>>>>>

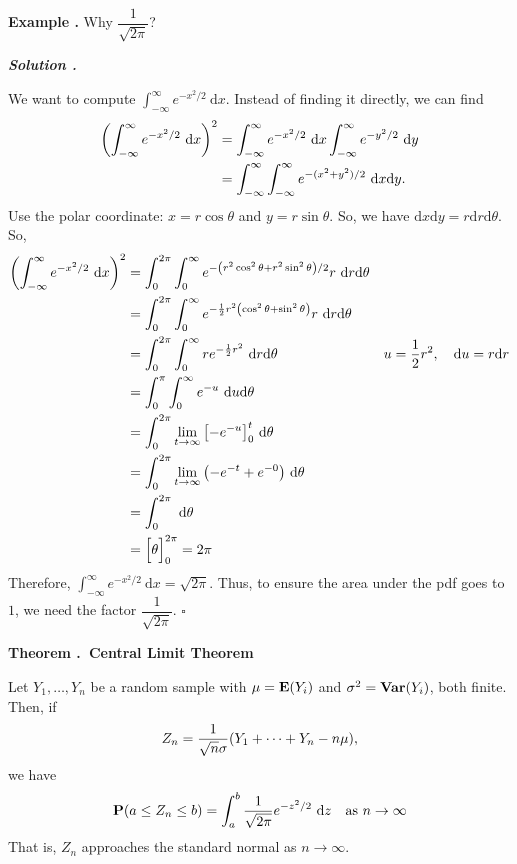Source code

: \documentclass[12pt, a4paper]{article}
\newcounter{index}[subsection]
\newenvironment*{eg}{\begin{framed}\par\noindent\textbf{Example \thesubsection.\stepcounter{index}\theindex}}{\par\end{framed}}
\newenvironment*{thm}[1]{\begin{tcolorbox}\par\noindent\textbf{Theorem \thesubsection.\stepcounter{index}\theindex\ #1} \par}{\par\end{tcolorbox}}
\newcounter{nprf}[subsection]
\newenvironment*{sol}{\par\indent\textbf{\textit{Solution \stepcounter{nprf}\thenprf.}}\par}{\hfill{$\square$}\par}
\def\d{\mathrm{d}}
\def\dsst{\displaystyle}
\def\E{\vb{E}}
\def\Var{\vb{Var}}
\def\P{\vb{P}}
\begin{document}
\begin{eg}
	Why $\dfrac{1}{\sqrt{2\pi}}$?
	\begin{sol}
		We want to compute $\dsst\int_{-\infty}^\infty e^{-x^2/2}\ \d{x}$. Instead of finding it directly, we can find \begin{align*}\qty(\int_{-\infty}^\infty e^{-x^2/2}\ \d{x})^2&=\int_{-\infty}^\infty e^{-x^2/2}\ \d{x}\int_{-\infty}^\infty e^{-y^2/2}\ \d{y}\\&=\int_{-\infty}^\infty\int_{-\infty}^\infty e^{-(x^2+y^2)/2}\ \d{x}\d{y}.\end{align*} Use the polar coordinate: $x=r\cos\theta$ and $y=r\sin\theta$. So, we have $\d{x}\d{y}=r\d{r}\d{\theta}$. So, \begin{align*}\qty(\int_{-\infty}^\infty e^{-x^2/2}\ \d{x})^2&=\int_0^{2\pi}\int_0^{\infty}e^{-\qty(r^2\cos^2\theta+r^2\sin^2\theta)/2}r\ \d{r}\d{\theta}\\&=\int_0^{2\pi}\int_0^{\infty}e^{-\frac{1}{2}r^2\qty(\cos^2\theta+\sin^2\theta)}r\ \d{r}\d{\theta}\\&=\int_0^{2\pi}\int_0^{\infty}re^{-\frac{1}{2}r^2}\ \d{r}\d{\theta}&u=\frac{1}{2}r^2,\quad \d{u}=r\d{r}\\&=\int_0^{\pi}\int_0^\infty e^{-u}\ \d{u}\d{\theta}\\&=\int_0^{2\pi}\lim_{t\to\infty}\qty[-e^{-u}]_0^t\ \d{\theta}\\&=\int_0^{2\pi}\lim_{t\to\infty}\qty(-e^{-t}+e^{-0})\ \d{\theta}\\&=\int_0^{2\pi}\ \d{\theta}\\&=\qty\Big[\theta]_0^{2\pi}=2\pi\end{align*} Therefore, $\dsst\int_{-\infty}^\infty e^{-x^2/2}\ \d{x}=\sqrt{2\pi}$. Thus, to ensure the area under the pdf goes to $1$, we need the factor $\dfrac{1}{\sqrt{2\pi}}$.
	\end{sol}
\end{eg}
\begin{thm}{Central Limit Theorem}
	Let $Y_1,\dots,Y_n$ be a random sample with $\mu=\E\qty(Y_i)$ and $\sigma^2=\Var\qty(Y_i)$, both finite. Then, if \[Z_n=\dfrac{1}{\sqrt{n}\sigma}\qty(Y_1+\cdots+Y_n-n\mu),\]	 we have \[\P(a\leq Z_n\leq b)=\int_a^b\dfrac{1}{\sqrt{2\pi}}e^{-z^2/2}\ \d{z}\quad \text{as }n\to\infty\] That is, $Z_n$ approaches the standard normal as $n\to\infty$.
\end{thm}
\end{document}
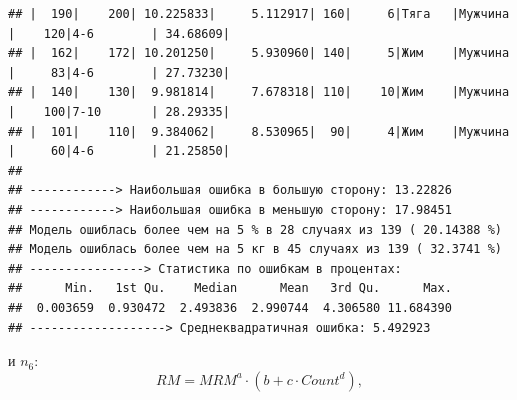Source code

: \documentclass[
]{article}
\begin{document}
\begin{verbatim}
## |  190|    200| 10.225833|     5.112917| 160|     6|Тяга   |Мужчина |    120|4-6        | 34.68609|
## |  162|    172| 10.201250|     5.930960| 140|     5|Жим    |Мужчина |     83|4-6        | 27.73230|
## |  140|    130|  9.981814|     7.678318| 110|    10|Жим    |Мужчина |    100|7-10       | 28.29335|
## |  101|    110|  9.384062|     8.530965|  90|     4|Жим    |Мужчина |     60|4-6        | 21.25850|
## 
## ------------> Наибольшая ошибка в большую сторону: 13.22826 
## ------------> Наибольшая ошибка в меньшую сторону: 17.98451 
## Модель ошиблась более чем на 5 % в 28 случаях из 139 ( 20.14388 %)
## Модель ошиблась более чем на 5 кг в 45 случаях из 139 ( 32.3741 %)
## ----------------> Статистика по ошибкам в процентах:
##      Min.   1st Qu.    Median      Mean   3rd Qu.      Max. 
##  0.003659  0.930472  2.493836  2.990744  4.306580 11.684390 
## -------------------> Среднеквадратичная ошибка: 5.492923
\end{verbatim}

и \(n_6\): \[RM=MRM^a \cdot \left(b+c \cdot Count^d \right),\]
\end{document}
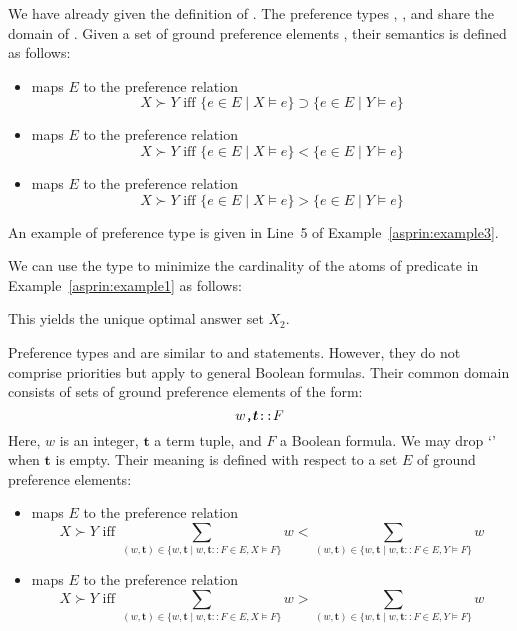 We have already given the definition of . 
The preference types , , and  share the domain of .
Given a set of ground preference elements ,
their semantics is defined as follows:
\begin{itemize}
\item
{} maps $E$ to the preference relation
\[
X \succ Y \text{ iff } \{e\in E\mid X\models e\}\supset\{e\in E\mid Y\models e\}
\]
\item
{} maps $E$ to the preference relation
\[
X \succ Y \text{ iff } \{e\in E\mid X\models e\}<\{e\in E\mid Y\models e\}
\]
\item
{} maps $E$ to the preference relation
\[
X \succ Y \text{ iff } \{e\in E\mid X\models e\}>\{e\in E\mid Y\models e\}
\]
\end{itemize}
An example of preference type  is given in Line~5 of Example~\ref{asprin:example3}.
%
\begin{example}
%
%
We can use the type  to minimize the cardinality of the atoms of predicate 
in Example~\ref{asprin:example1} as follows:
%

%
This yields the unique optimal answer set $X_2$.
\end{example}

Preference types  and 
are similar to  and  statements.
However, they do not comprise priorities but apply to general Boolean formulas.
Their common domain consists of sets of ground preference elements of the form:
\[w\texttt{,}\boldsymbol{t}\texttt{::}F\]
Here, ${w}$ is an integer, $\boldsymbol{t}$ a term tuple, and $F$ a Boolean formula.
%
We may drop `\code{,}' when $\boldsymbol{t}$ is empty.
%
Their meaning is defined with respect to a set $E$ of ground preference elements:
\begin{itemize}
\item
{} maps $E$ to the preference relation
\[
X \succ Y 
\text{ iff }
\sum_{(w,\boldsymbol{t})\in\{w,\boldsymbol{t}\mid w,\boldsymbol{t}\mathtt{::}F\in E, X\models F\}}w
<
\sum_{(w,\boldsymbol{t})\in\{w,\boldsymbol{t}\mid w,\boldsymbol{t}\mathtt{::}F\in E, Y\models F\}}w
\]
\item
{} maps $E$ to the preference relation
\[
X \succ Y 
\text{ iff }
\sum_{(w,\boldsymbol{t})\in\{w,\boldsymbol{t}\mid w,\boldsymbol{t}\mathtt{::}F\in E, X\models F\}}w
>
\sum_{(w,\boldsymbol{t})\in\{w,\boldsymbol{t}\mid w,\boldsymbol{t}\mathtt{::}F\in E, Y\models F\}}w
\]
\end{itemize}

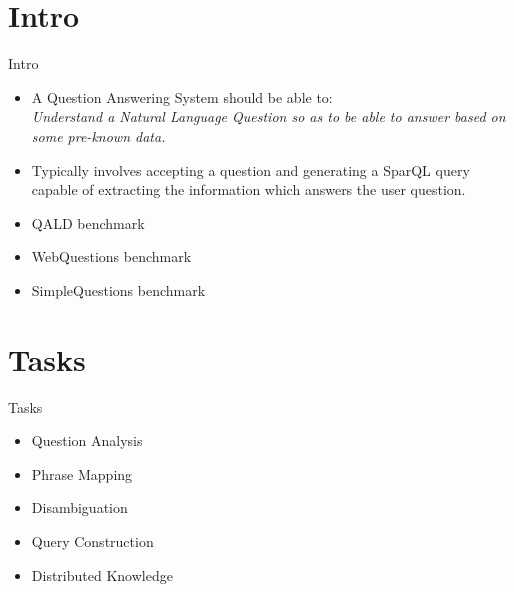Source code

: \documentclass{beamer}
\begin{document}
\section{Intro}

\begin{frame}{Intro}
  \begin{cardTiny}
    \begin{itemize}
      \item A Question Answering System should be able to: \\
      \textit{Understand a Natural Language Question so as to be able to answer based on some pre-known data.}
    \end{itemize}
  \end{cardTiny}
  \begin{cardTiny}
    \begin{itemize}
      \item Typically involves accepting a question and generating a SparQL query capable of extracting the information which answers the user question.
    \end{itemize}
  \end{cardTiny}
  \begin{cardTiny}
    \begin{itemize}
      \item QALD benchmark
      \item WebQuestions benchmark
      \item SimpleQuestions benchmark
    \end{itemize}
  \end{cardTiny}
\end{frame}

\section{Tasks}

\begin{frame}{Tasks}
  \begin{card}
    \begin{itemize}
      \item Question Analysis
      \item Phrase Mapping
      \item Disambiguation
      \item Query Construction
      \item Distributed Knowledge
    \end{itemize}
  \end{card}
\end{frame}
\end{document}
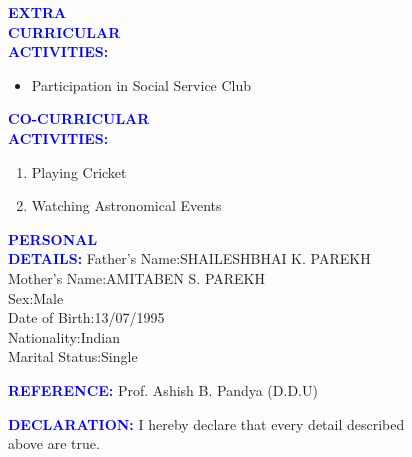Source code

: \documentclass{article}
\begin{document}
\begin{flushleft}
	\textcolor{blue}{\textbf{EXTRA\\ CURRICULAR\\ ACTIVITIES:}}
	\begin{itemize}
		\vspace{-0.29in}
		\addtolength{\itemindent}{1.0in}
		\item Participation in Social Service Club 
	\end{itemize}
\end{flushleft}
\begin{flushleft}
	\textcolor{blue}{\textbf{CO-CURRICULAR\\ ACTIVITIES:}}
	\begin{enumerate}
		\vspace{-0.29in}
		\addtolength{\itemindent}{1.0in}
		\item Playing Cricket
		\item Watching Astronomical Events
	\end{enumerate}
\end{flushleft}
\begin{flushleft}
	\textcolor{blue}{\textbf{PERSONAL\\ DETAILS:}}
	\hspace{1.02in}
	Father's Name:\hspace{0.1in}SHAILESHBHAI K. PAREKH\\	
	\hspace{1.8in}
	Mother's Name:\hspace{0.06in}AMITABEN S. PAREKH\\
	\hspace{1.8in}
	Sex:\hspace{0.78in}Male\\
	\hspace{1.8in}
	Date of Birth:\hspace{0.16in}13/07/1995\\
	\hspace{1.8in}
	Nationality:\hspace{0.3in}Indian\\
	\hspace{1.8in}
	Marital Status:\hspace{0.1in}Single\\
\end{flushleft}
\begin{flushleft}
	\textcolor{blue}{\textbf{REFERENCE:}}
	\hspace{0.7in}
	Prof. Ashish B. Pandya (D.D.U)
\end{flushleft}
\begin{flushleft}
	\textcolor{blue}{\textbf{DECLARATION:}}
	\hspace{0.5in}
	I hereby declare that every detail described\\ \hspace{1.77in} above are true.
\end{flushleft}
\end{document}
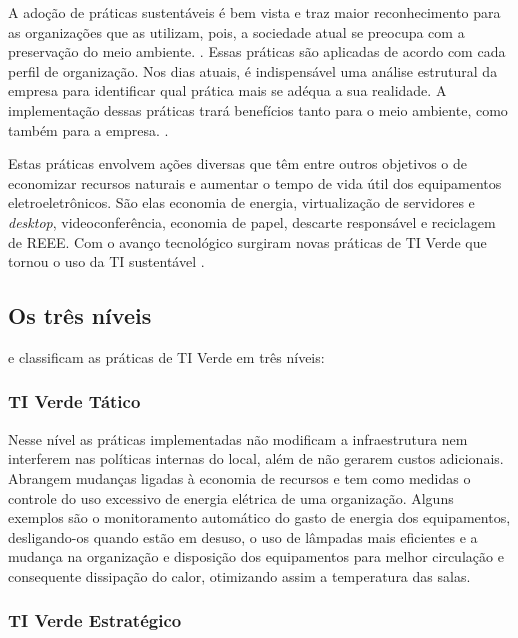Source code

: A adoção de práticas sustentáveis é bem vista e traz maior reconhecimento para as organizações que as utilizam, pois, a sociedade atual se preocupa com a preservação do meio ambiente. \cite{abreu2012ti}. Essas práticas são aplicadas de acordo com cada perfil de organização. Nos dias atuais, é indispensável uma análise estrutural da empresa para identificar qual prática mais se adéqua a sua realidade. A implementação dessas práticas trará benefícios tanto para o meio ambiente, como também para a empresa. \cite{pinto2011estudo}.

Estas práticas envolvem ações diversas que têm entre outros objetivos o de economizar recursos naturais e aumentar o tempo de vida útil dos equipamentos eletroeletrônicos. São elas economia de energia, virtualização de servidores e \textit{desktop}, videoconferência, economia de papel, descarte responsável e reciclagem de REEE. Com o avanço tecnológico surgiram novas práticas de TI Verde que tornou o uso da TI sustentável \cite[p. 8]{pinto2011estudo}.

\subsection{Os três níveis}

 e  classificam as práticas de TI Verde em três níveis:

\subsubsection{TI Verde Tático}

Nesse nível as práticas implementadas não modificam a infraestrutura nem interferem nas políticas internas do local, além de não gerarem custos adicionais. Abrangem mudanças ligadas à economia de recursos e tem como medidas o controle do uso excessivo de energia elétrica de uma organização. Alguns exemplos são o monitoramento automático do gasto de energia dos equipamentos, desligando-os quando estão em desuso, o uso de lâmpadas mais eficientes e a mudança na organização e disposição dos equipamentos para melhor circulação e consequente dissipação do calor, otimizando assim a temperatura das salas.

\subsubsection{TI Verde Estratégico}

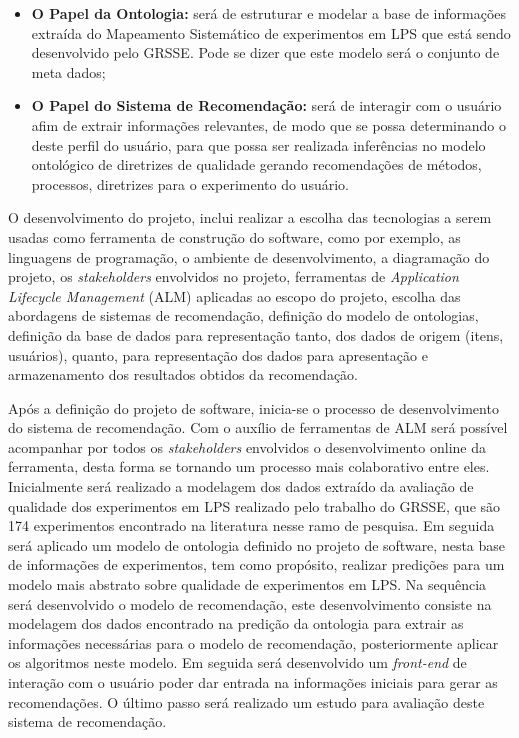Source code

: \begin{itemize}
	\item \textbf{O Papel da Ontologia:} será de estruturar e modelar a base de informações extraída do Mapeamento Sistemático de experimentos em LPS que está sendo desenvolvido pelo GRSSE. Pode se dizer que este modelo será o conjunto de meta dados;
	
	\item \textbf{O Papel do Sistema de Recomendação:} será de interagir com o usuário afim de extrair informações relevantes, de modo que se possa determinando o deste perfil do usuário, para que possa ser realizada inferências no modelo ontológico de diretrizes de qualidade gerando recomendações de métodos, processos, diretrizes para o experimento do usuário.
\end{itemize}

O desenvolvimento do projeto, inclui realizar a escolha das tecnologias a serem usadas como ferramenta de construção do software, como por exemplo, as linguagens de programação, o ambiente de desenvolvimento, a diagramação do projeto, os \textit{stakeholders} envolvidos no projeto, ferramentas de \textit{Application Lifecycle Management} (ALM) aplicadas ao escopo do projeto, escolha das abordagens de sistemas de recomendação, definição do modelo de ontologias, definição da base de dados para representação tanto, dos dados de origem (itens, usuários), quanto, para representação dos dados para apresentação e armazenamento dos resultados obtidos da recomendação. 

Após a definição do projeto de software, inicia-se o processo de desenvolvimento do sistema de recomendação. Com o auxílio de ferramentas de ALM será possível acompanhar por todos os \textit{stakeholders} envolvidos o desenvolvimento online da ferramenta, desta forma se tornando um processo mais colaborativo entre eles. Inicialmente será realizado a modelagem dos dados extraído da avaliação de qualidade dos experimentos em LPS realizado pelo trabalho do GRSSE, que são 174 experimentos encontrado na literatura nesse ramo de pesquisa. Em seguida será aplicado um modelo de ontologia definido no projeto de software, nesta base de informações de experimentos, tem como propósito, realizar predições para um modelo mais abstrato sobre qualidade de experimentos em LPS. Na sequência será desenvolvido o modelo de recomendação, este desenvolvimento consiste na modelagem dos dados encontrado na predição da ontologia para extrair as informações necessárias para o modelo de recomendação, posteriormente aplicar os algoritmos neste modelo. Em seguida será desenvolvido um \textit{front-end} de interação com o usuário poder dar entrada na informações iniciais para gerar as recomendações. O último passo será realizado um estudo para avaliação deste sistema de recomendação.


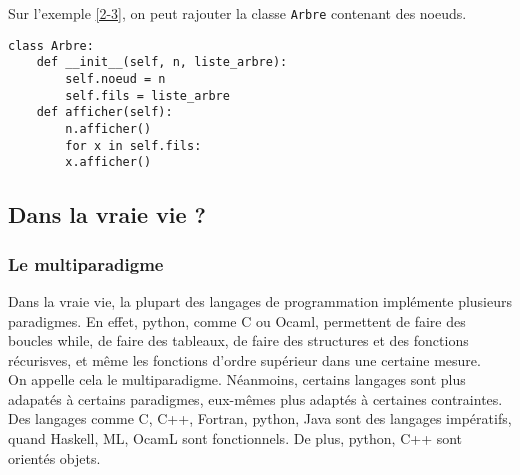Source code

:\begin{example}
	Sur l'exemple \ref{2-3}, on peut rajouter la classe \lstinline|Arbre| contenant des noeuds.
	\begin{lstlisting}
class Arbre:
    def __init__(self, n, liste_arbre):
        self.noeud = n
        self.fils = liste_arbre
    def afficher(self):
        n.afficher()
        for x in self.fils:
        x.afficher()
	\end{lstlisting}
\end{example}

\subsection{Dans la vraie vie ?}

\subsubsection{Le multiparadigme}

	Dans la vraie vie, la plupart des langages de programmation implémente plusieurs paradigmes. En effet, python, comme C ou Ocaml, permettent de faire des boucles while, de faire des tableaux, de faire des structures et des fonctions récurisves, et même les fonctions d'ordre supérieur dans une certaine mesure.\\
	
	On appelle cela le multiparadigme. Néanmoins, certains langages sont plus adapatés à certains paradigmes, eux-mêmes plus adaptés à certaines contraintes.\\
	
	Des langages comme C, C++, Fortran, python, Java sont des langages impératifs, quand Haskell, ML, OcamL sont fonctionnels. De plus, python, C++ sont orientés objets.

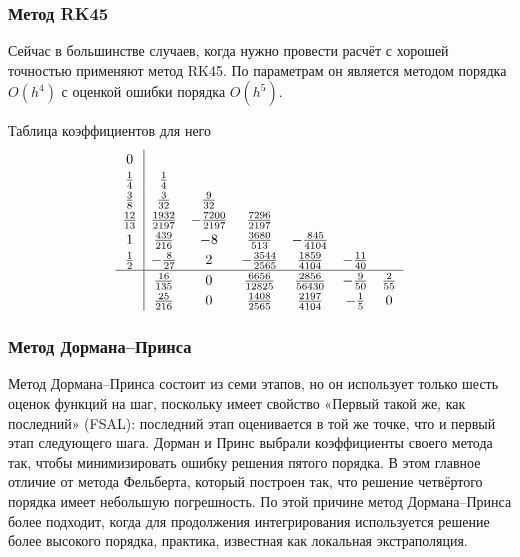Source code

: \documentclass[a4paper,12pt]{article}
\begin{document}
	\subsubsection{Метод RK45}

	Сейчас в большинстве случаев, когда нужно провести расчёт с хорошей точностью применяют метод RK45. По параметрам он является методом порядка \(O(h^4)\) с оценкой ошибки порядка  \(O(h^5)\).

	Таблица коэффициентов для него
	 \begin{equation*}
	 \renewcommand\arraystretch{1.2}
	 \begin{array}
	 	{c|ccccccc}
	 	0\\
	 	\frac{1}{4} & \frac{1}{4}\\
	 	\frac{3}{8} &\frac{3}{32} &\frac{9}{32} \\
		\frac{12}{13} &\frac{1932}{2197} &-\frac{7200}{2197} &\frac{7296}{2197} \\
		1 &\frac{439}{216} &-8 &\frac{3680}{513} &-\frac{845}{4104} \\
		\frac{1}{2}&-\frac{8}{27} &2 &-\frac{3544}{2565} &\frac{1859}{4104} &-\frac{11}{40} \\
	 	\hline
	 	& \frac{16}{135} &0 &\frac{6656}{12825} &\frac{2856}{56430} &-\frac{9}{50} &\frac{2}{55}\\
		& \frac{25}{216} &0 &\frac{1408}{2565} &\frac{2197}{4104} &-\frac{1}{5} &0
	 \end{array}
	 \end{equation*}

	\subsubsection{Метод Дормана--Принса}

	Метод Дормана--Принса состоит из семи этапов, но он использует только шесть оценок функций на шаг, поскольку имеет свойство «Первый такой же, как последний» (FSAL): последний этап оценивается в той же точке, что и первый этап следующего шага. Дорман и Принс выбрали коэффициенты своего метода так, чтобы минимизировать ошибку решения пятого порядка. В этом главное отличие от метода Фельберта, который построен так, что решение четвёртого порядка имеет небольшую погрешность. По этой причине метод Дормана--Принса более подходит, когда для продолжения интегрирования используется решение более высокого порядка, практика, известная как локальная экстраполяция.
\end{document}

<<<<<

- **TASK ITEM**:
Look through the entries above for the word "práticas". Copy every line where it shows up.

- **WRITTEN SOLUTION**:
: A adoção de práticas sustentáveis é bem vista e traz maior reconhecimento para as organizações que as utilizam, pois, a sociedade atual se preocupa com a preservação do meio ambiente. \cite{abreu2012ti}. Essas práticas são aplicadas de acordo com cada perfil de organização. Nos dias atuais, é indispensável uma análise estrutural da empresa para identificar qual prática mais se adéqua a sua realidade. A implementação dessas práticas trará benefícios tanto para o meio ambiente, como também para a empresa. \cite{pinto2011estudo}.
Estas práticas envolvem ações diversas que têm entre outros objetivos o de economizar recursos naturais e aumentar o tempo de vida útil dos equipamentos eletroeletrônicos. São elas economia de energia, virtualização de servidores e \textit{desktop}, videoconferência, economia de papel, descarte responsável e reciclagem de REEE. Com o avanço tecnológico surgiram novas práticas de TI Verde que tornou o uso da TI sustentável \cite[p. 8]{pinto2011estudo}.
 e  classificam as práticas de TI Verde em três níveis:
Nesse nível as práticas implementadas não modificam a infraestrutura nem interferem nas políticas internas do local, além de não gerarem custos adicionais. Abrangem mudanças ligadas à economia de recursos e tem como medidas o controle do uso excessivo de energia elétrica de uma organização. Alguns exemplos são o monitoramento automático do gasto de energia dos equipamentos, desligando-os quando estão em desuso, o uso de lâmpadas mais eficientes e a mudança na organização e disposição dos equipamentos para melhor circulação e consequente dissipação do calor, otimizando assim a temperatura das salas.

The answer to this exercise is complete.